# Action item
Pull every line from the records that has the word "width" in it.

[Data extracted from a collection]
⟨

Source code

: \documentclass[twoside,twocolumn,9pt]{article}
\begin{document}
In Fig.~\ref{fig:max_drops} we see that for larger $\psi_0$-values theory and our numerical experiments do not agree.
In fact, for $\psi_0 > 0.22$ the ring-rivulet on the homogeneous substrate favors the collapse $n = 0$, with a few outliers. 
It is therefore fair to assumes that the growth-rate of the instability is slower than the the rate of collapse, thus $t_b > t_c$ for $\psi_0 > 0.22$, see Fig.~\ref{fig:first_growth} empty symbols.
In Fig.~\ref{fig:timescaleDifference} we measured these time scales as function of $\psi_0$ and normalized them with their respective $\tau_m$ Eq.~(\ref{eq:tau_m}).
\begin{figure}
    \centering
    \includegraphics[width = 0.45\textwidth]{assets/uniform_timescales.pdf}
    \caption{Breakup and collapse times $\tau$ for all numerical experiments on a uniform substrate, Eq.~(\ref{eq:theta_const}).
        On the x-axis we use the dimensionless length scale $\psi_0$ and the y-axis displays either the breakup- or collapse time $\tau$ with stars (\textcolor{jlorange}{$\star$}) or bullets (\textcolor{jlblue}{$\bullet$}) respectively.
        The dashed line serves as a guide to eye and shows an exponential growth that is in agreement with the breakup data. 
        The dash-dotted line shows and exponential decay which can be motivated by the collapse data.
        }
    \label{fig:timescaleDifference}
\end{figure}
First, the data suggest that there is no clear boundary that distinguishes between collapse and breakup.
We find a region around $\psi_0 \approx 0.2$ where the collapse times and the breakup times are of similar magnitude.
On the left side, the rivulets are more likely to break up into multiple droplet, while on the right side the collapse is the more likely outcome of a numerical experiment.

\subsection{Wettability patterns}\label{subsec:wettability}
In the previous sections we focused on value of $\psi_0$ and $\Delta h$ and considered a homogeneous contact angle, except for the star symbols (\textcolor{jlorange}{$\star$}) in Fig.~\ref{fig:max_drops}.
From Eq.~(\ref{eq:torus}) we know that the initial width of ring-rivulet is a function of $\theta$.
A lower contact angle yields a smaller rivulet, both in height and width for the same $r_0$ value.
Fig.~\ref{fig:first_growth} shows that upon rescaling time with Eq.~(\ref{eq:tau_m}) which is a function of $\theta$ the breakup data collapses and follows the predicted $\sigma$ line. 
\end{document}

⟩

# Exercise output
    \includegraphics[width = 0.45\textwidth]{assets/uniform_timescales.pdf}
From Eq.~(\ref{eq:torus}) we know that the initial width of ring-rivulet is a function of $\theta$.
A lower contact angle yields a smaller rivulet, both in height and width for the same $r_0$ value.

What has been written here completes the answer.